=== Begin Enclosure ===

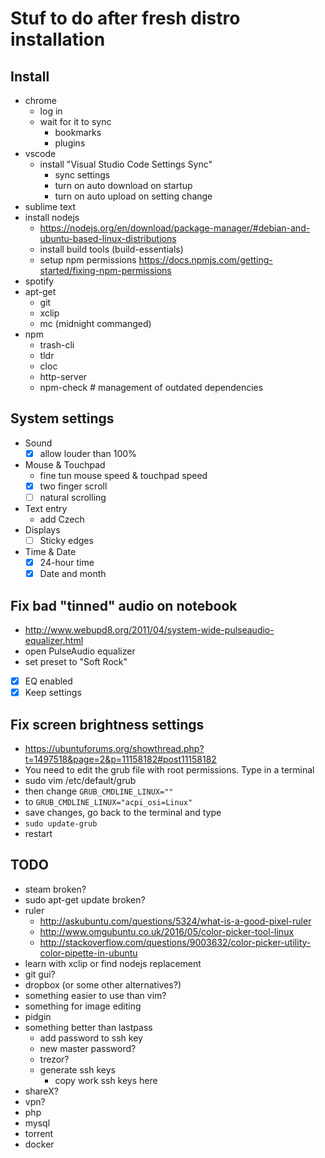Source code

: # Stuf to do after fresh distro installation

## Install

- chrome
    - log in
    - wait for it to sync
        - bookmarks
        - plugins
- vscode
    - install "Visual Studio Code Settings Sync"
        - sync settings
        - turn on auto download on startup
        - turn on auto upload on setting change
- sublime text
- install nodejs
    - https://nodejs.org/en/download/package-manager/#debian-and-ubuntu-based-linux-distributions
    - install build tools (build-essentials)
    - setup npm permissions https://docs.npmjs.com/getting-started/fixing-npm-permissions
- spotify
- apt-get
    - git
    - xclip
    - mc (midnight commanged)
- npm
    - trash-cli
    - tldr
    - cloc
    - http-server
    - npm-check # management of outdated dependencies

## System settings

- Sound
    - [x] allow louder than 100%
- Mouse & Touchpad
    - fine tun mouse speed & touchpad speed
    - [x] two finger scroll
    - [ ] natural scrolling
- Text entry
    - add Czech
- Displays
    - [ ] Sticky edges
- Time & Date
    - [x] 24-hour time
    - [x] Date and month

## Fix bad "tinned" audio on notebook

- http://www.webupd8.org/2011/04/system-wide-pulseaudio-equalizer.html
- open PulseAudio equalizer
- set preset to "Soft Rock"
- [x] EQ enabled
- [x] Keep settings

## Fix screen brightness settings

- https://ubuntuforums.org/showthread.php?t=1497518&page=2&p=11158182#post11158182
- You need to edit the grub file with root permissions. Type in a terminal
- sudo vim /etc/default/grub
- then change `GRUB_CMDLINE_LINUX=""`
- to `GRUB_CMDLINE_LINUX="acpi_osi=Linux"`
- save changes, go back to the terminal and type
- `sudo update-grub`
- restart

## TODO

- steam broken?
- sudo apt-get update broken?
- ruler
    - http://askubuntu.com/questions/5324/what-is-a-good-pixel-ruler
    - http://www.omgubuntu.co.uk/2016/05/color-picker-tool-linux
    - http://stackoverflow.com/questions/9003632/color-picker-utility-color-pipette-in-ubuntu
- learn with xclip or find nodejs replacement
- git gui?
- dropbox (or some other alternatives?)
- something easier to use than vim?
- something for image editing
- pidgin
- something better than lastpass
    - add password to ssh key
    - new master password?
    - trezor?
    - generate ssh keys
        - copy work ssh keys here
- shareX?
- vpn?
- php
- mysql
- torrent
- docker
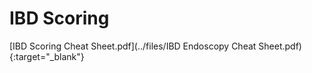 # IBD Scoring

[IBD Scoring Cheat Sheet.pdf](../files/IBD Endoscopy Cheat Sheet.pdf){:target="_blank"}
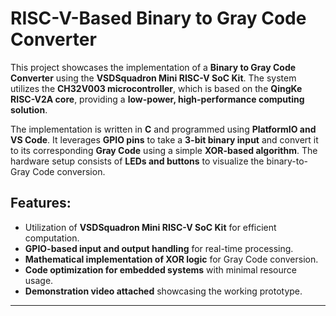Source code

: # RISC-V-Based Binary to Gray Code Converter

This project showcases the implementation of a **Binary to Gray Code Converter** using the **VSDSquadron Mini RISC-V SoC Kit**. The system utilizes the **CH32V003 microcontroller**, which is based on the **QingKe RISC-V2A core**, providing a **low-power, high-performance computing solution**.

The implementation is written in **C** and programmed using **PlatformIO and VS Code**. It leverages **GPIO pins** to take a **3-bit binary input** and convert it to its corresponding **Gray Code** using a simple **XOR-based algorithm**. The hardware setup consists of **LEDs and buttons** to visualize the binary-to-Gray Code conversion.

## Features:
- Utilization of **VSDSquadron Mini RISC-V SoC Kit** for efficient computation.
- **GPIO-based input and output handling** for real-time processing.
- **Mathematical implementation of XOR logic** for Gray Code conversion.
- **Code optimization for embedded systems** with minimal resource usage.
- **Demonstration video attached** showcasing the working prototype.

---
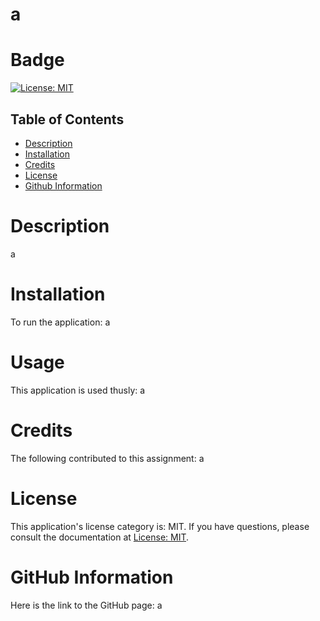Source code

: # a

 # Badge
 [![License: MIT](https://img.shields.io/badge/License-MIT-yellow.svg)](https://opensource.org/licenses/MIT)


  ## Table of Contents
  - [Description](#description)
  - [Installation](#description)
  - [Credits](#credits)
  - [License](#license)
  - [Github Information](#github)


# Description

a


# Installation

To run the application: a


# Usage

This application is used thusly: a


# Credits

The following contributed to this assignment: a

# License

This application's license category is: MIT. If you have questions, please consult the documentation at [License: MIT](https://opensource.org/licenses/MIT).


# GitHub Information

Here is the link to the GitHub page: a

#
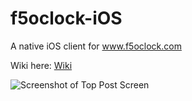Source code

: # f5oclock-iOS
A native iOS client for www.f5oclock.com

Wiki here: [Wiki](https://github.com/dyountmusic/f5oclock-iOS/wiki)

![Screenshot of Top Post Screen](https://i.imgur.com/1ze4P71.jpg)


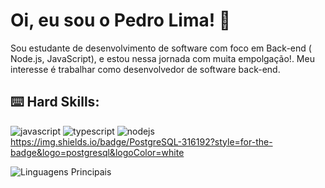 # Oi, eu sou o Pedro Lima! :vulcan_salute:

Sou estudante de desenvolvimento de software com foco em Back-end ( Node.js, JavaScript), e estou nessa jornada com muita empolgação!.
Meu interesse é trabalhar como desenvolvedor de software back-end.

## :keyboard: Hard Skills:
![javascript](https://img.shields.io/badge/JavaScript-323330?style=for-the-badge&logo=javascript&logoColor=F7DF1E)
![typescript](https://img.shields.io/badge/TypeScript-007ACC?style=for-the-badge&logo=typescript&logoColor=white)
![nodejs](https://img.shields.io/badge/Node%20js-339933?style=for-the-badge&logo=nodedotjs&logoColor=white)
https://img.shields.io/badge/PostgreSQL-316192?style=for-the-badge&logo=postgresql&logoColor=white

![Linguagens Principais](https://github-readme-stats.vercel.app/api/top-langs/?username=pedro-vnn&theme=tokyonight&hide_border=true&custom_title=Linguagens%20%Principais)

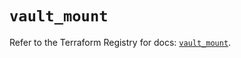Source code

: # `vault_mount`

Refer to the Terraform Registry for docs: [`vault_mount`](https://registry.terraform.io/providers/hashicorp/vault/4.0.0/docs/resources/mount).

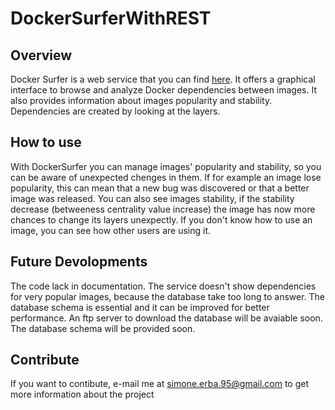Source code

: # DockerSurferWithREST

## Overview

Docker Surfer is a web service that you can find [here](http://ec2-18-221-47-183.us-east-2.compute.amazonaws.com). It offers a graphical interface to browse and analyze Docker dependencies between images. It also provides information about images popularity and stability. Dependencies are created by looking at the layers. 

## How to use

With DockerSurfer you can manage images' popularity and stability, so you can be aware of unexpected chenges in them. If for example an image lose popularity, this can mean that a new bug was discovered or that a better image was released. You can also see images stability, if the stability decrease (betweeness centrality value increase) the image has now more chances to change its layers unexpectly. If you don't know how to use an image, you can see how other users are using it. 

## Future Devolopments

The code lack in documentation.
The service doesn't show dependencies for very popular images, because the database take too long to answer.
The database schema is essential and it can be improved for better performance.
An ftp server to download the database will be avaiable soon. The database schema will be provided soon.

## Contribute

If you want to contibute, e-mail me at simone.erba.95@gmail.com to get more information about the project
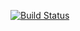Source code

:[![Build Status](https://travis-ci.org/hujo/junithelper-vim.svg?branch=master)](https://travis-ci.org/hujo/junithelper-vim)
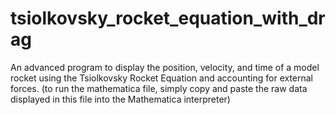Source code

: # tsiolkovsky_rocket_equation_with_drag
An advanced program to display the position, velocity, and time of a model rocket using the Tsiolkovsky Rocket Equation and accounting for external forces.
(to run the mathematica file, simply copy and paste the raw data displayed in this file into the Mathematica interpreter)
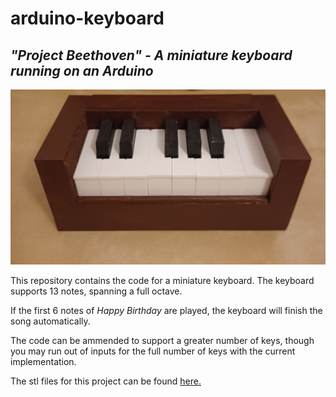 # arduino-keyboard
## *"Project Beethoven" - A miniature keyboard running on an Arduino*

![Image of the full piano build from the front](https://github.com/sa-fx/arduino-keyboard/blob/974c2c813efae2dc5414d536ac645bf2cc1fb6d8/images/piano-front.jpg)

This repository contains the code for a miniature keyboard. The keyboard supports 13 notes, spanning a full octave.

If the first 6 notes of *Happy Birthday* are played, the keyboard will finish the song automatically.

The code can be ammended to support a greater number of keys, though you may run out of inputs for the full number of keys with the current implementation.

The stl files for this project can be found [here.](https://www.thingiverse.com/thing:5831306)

=== End Enclosure ===

How many of the lines above hold "password"? Answer with only the number.

● **Completed exercise**
2